*Work to be completed*.
Include the line with "- Set up alerts for failed logins" and every line before it in the entries below, echoed exactly, but not the pictures.

** Exercise data follows **

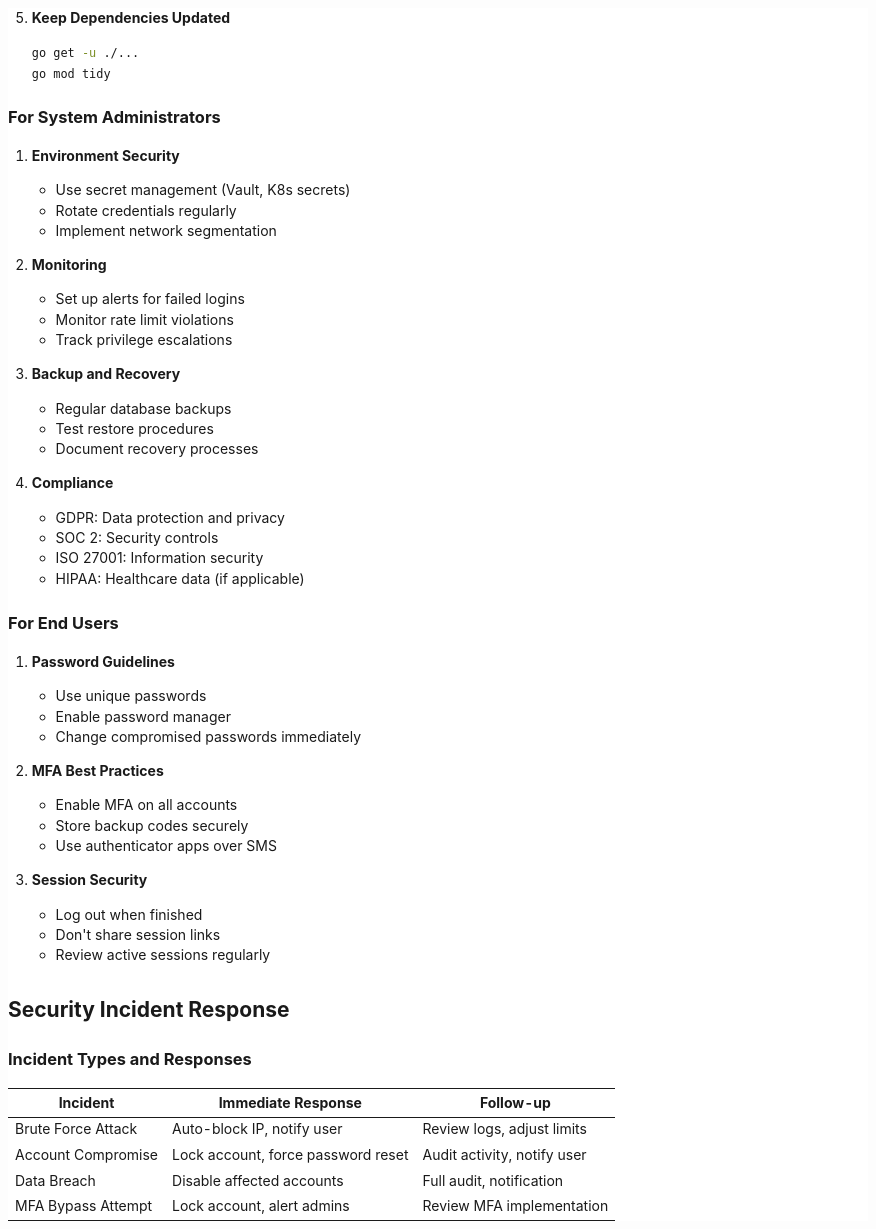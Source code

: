 5. **Keep Dependencies Updated**
   ```bash
   go get -u ./...
   go mod tidy
   ```

### For System Administrators

1. **Environment Security**
   - Use secret management (Vault, K8s secrets)
   - Rotate credentials regularly
   - Implement network segmentation

2. **Monitoring**
   - Set up alerts for failed logins
   - Monitor rate limit violations
   - Track privilege escalations

3. **Backup and Recovery**
   - Regular database backups
   - Test restore procedures
   - Document recovery processes

4. **Compliance**
   - GDPR: Data protection and privacy
   - SOC 2: Security controls
   - ISO 27001: Information security
   - HIPAA: Healthcare data (if applicable)

### For End Users

1. **Password Guidelines**
   - Use unique passwords
   - Enable password manager
   - Change compromised passwords immediately

2. **MFA Best Practices**
   - Enable MFA on all accounts
   - Store backup codes securely
   - Use authenticator apps over SMS

3. **Session Security**
   - Log out when finished
   - Don't share session links
   - Review active sessions regularly

## Security Incident Response

### Incident Types and Responses

| Incident | Immediate Response | Follow-up |
|----------|-------------------|-----------|
| Brute Force Attack | Auto-block IP, notify user | Review logs, adjust limits |
| Account Compromise | Lock account, force password reset | Audit activity, notify user |
| Data Breach | Disable affected accounts | Full audit, notification |
| MFA Bypass Attempt | Lock account, alert admins | Review MFA implementation |
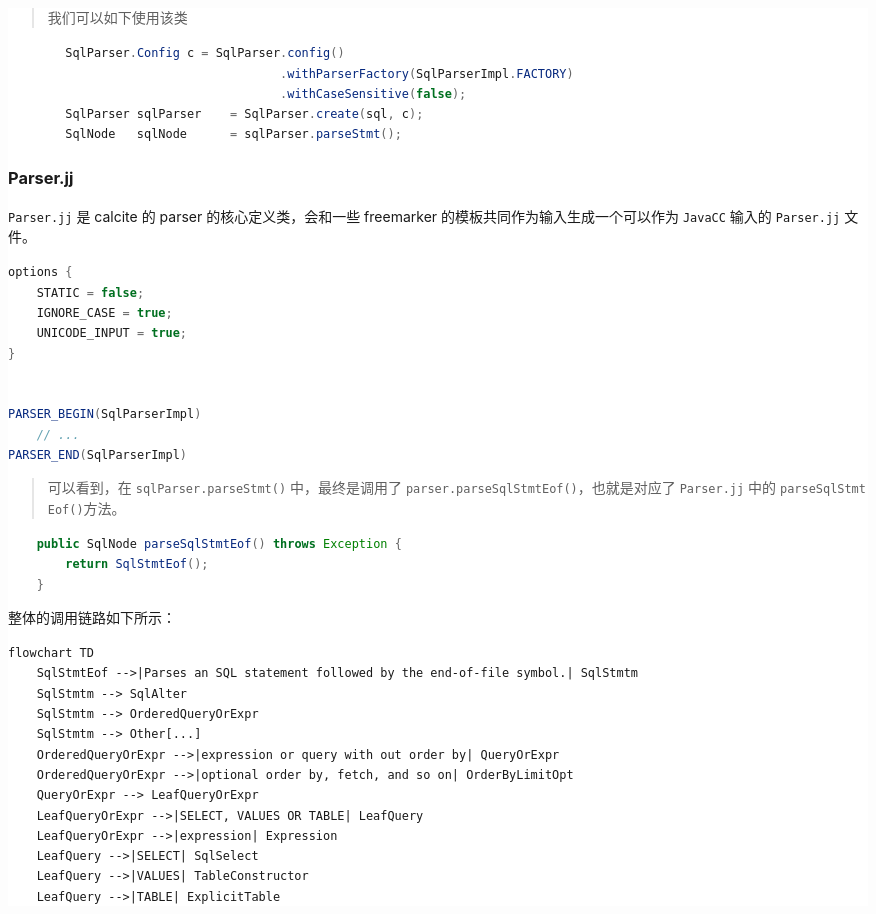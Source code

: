 > 我们可以如下使用该类

```java
        SqlParser.Config c = SqlParser.config()
                                      .withParserFactory(SqlParserImpl.FACTORY)
                                      .withCaseSensitive(false);
        SqlParser sqlParser    = SqlParser.create(sql, c);
        SqlNode   sqlNode      = sqlParser.parseStmt();
```

### Parser.jj

`Parser.jj` 是 calcite 的 parser 的核心定义类，会和一些 freemarker 的模板共同作为输入生成一个可以作为 `JavaCC` 输入的 `Parser.jj` 文件。

```java 
options {
    STATIC = false;
    IGNORE_CASE = true;
    UNICODE_INPUT = true;
}


PARSER_BEGIN(SqlParserImpl)
	// ...
PARSER_END(SqlParserImpl)
```

> 可以看到，在 `sqlParser.parseStmt()` 中，最终是调用了 `parser.parseSqlStmtEof()`，也就是对应了 `Parser.jj` 中的 `parseSqlStmtEof()`方法。

```java 
    public SqlNode parseSqlStmtEof() throws Exception {
        return SqlStmtEof();
    }
```

整体的调用链路如下所示：

```mermaid
flowchart TD
    SqlStmtEof -->|Parses an SQL statement followed by the end-of-file symbol.| SqlStmtm
    SqlStmtm --> SqlAlter
    SqlStmtm --> OrderedQueryOrExpr
    SqlStmtm --> Other[...]
    OrderedQueryOrExpr -->|expression or query with out order by| QueryOrExpr
    OrderedQueryOrExpr -->|optional order by, fetch, and so on| OrderByLimitOpt
    QueryOrExpr --> LeafQueryOrExpr
    LeafQueryOrExpr -->|SELECT, VALUES OR TABLE| LeafQuery
    LeafQueryOrExpr -->|expression| Expression
    LeafQuery -->|SELECT| SqlSelect
    LeafQuery -->|VALUES| TableConstructor
    LeafQuery -->|TABLE| ExplicitTable

```
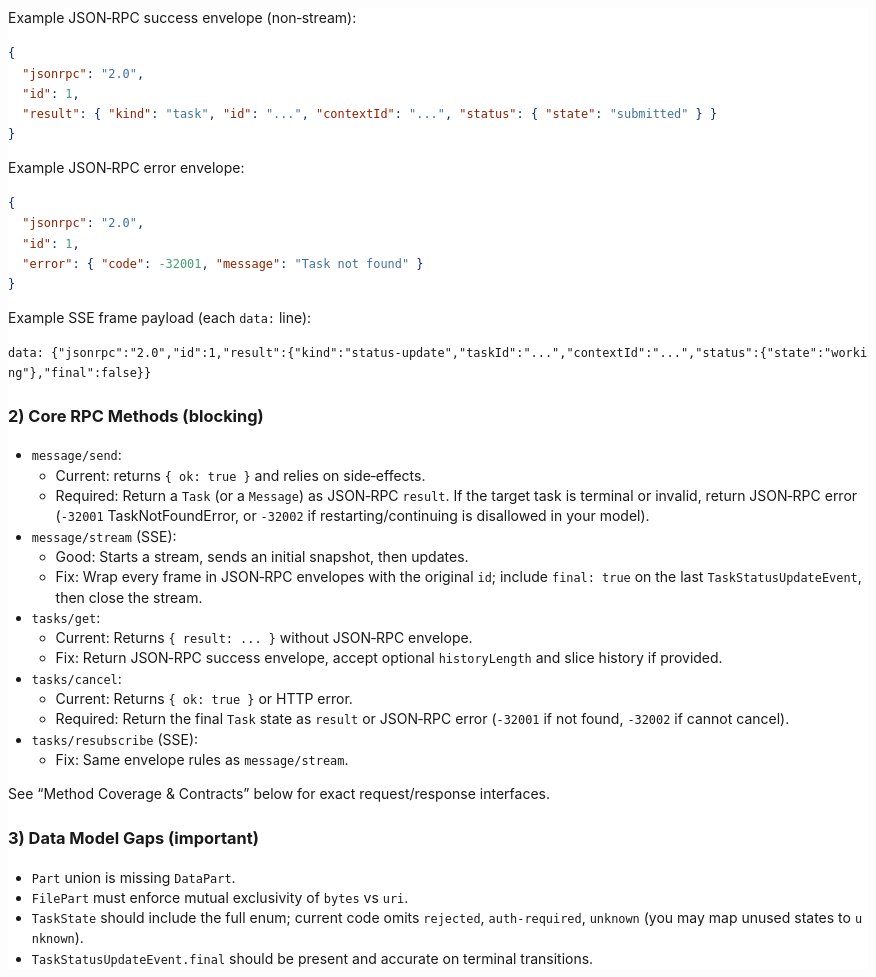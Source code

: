 Example JSON‑RPC success envelope (non‑stream):

```json
{
  "jsonrpc": "2.0",
  "id": 1,
  "result": { "kind": "task", "id": "...", "contextId": "...", "status": { "state": "submitted" } }
}
```

Example JSON‑RPC error envelope:

```json
{
  "jsonrpc": "2.0",
  "id": 1,
  "error": { "code": -32001, "message": "Task not found" }
}
```

Example SSE frame payload (each `data:` line):

```
data: {"jsonrpc":"2.0","id":1,"result":{"kind":"status-update","taskId":"...","contextId":"...","status":{"state":"working"},"final":false}}
```


### 2) Core RPC Methods (blocking)
- `message/send`:
  - Current: returns `{ ok: true }` and relies on side‑effects.
  - Required: Return a `Task` (or a `Message`) as JSON‑RPC `result`. If the target task is terminal or invalid, return JSON‑RPC error (`-32001` TaskNotFoundError, or `-32002` if restarting/continuing is disallowed in your model).
- `message/stream` (SSE):
  - Good: Starts a stream, sends an initial snapshot, then updates.
  - Fix: Wrap every frame in JSON‑RPC envelopes with the original `id`; include `final: true` on the last `TaskStatusUpdateEvent`, then close the stream.
- `tasks/get`:
  - Current: Returns `{ result: ... }` without JSON‑RPC envelope.
  - Fix: Return JSON‑RPC success envelope, accept optional `historyLength` and slice history if provided.
- `tasks/cancel`:
  - Current: Returns `{ ok: true }` or HTTP error.
  - Required: Return the final `Task` state as `result` or JSON‑RPC error (`-32001` if not found, `-32002` if cannot cancel).
- `tasks/resubscribe` (SSE):
  - Fix: Same envelope rules as `message/stream`.

See “Method Coverage & Contracts” below for exact request/response interfaces.


### 3) Data Model Gaps (important)
- `Part` union is missing `DataPart`.
- `FilePart` must enforce mutual exclusivity of `bytes` vs `uri`.
- `TaskState` should include the full enum; current code omits `rejected`, `auth-required`, `unknown` (you may map unused states to `unknown`).
- `TaskStatusUpdateEvent.final` should be present and accurate on terminal transitions.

** End of Exercise data **

*Task result*.
Source code

: 5. **Keep Dependencies Updated**
   ```bash
   go get -u ./...
   go mod tidy
   ```

### For System Administrators

1. **Environment Security**
   - Use secret management (Vault, K8s secrets)
   - Rotate credentials regularly
   - Implement network segmentation

2. **Monitoring**
   - Set up alerts for failed logins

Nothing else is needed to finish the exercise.